She stopped mid-shake, though, upon looking at the hoof she held. Now, something had been different—namely, the hoof she’d been shaking had somehow gotten covered in sticky wet blood. Next thing she knew, the other Rarity had retracted her hoof and bolted before the blue-eyed unicorn even had the chance to look back up, leaving a trail of bloodied hoofprints in her wake.

“Oh, that was rude,” Rarity mumbled under her breath, turning back to her now-stained hoof. “But… where did the blood come from? Could that have something to do with my… doppelganger’s sudden change in behavior?”

Setting her hoof down, she scanned her surroundings once more. Aside from the trail of blood that led onward, nothing had changed. The unicorn took a moment to lower her head, slump her shoulders, and draw a heavy sigh before straightening her posture and following the crimson hoofprints. She attempted to be careful and avoid stepping upon the red stains that blemished the polished mirror floor, her trot little more than a slow gait.

Her heart began pounding in her chest as she continued to follow the path of vermillion, but all Rarity did had been little more than attempt to gulp down her growing trepidation and press on. Strands of her mane and tail began sticking out of place as she briefly paused, ears folding back as a malicious laugh filled the reflective corridor with a series of echoes following moments after.

Adrenaline coursed through her veins, forcing the mare to squint her eyes as the mirrors almost instantly turned so sharp they looked to be near-white while the natural chemical coursed through her. She continually winced as she trotted on, the delicate clip-clop of her hooves almost as loud as the frantic beating of her heart. Her horn started glowing, soft blue for a moment before turning a dark, grayish-maroon. Its light reflected off of the mirrors as Rarity followed the trail of red hoofprints for minutes—perhaps even hours—on end, only pausing once she finally took notice of her glowing appendage.

“Unicorn magic doesn’t happen without reason,” she mumbled under her breath, quirking a brow. “And yet, I did not will my mana to conjure a light spell… this is certainly odd.” She turned her attention to the trail she had—until this point—followed, and let off a heavy sigh. “Now that I think about it, this trail… it stretched on for quite some time. Does it even end somewhere?” The unicorn shot a cross-eyed glance at her horn again and went on, “My magic is blue, not a hideous, desaturated red… now I know something’s quite wrong with this… wherever it is I am standing.”

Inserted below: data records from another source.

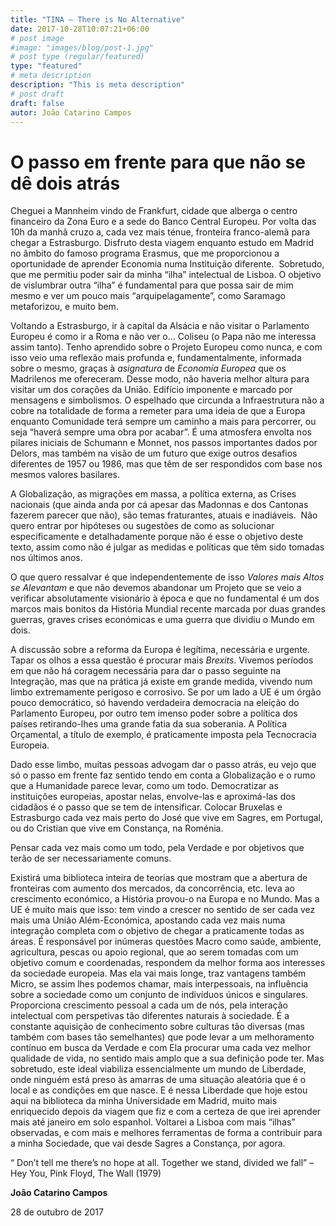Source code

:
 ```yaml
---
title: "TINA – There is No Alternative"
date: 2017-10-28T10:07:21+06:00
# post image
#image: "images/blog/post-1.jpg"
# post type (regular/featured)
type: "featured"
# meta description
description: "This is meta description"
# post draft
draft: false
autor: João Catarino Campos
---
```


# O passo em frente para que não se dê dois atrás

Cheguei a Mannheim vindo de Frankfurt, cidade que alberga o centro financeiro da Zona Euro e a sede do Banco Central Europeu. Por volta das 10h da manhã cruzo a, cada vez mais ténue, fronteira franco-alemã para chegar a Estrasburgo. Disfruto desta viagem enquanto estudo em Madrid no âmbito do famoso programa Erasmus, que me proporcionou a oportunidade de aprender Economia numa Instituição diferente.  Sobretudo, que me permitiu poder sair da minha “ilha” intelectual de Lisboa. O objetivo de vislumbrar outra “ilha” é fundamental para que possa sair de mim mesmo e ver um pouco mais “arquipelagamente”, como Saramago metaforizou, e muito bem.

Voltando a Estrasburgo, ir à capital da Alsácia e não visitar o Parlamento Europeu é como ir a Roma e não ver o… Coliseu (o Papa não me interessa assim tanto). Tenho aprendido sobre o Projeto Europeu como nunca, e com isso veio uma reflexão mais profunda e, fundamentalmente, informada sobre o mesmo, graças à _asignatura_ de _Economía Europea_ que os Madrilenos me ofereceram. Desse modo, não haveria melhor altura para visitar um dos corações da União. Edifício imponente e marcado por mensagens e simbolismos. O espelhado que circunda a Infraestrutura não a cobre na totalidade de forma a remeter para uma ideia de que a Europa enquanto Comunidade terá sempre um caminho a mais para percorrer, ou seja “haverá sempre uma obra por acabar”. É uma atmosfera envolta nos pilares iniciais de Schumann e Monnet, nos passos importantes dados por Delors, mas também na visão de um futuro que exige outros desafios diferentes de 1957 ou 1986, mas que têm de ser respondidos com base nos mesmos valores basilares.

A Globalização, as migrações em massa, a política externa, as Crises nacionais (que ainda anda por cá apesar das Madonnas e dos Cantonas fazerem parecer que não), são temas fraturantes, atuais e inadiáveis.  Não quero entrar por hipóteses ou sugestões de como as solucionar especificamente e detalhadamente porque não é esse o objetivo deste texto, assim como não é julgar as medidas e políticas que têm sido tomadas nos últimos anos.

O que quero ressalvar é que independentemente de isso _Valores mais Altos se Alevantam_ e que não devemos abandonar um Projeto que se veio a verificar absolutamente visionário à época e que no fundamental é um dos marcos mais bonitos da História Mundial recente marcada por duas grandes guerras, graves crises económicas e uma guerra que dividiu o Mundo em dois.

A discussão sobre a reforma da Europa é legítima, necessária e urgente. Tapar os olhos a essa questão é procurar mais _Brexits_. Vivemos períodos em que não há coragem necessária para dar o passo seguinte na Integração, mas que na prática já existe em grande medida, vivendo num limbo extremamente perigoso e corrosivo. Se por um lado a UE é um órgão pouco democrático, só havendo verdadeira democracia na eleição do Parlamento Europeu, por outro tem imenso poder sobre a política dos países retirando-lhes uma grande fatia da sua soberania. A Política Orçamental, a título de exemplo, é praticamente imposta pela Tecnocracia Europeia.

Dado esse limbo, muitas pessoas advogam dar o passo atrás, eu vejo que só o passo em frente faz sentido tendo em conta a Globalização e o rumo que a Humanidade parece levar, como um todo. Democratizar as instituições europeias, apostar nelas, envolve-las e aproximá-las dos cidadãos é o passo que se tem de intensificar. Colocar Bruxelas e Estrasburgo cada vez mais perto do José que vive em Sagres, em Portugal, ou do Cristian que vive em Constança, na Roménia.

Pensar cada vez mais como um todo, pela Verdade e por objetivos que terão de ser necessariamente comuns.

Existirá uma biblioteca inteira de teorias que mostram que a abertura de fronteiras com aumento dos mercados, da concorrência, etc. leva ao crescimento económico, a História provou-o na Europa e no Mundo. Mas a UE é muito mais que isso: tem vindo a crescer no sentido de ser cada vez mais uma União Além-Económica, apostando cada vez mais numa integração completa com o objetivo de chegar a praticamente todas as áreas. É responsável por inúmeras questões Macro como saúde, ambiente, agricultura, pescas ou apoio regional, que ao serem tomadas com um objetivo comum e coordenadas, respondem da melhor forma aos interesses da sociedade europeia. Mas ela vai mais longe, traz vantagens também Micro, se assim lhes podemos chamar, mais interpessoais, na influência sobre a sociedade como um conjunto de indivíduos únicos e singulares. Proporciona crescimento pessoal a cada um de nós, pela interação intelectual com perspetivas tão diferentes naturais à sociedade. É a constante aquisição de conhecimento sobre culturas tão diversas (mas também com bases tão semelhantes) que pode levar a um melhoramento contínuo em busca da Verdade e com Ela procurar uma cada vez melhor qualidade de vida, no sentido mais amplo que a sua definição pode ter. Mas sobretudo, este ideal viabiliza essencialmente um mundo de Liberdade, onde ninguém está preso às amarras de uma situação aleatória que é o local e as condições em que nasce. E é nessa Liberdade que hoje estou aqui na biblioteca da minha Universidade em Madrid, muito mais enriquecido depois da viagem que fiz e com a certeza de que irei aprender mais até janeiro em solo espanhol. Voltarei a Lisboa com mais “ilhas” observadas, e com mais e melhores ferramentas de forma a contribuir para a minha Sociedade, que vai desde Sagres a Constança, por agora.

“ Don’t tell me there’s no hope at all. Together we stand, divided we fall” – Hey You, Pink Floyd, The Wall (1979)

**João Catarino Campos**

28 de outubro de 2017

Turning her attention back to the trail of blood, she leaned forward a bit and squinted her eyes, raising a hoof above them to keep the light spell from distracting her. “Claw marks? That other me with the red eyes didn’t have claws…” her voice died in her throat, her out-loud train of thought immediately halted, and her hoof shot down and slammed into the floor with a thud loud as thunder as soon as the words left her mouth. Rarity recoiled, backpedaling a ways from the trail with semi-flailing legs that writhed like the floor had been thoroughly greased.

“Blood… claw marks… red eyes…” Rarity mumbled, shuddering as she drew uneven, hitched breaths. A loud cry snapped her from her thoughts as it shook the reflective corridor, and immediately, she bolted the way she’d been going up until her momentary pause. As she galloped madly, she chanced a glance to the nearest wall, and gaped as a perfect image of herself ran in tandem with her form through the glass.

But as she ran, the reflection changed. The first look only had the red eyes, but the second that came moments after sported the wings, slit pupils, and talons belonging to that of a gryphon. The third glance yielded a trussed-up mane, ending in stringy, bloodied spindling strands that whipped behind its head. The fourth glance at the reflection procured a lion’s tail, a crude beak where a muzzle had been, an engorged belly, and fresh blood dribbling from the mouth all the way down to the barrel of the chest.

The reflection laughed, the tone belonging to a masculine something and a feminine mockery of Rarity’s voice, as though there’d been two entities laughing simultaneously. The horrid sound persisted for a moment longer as the unicorn immediately skid to a loud halt and backpedaled away.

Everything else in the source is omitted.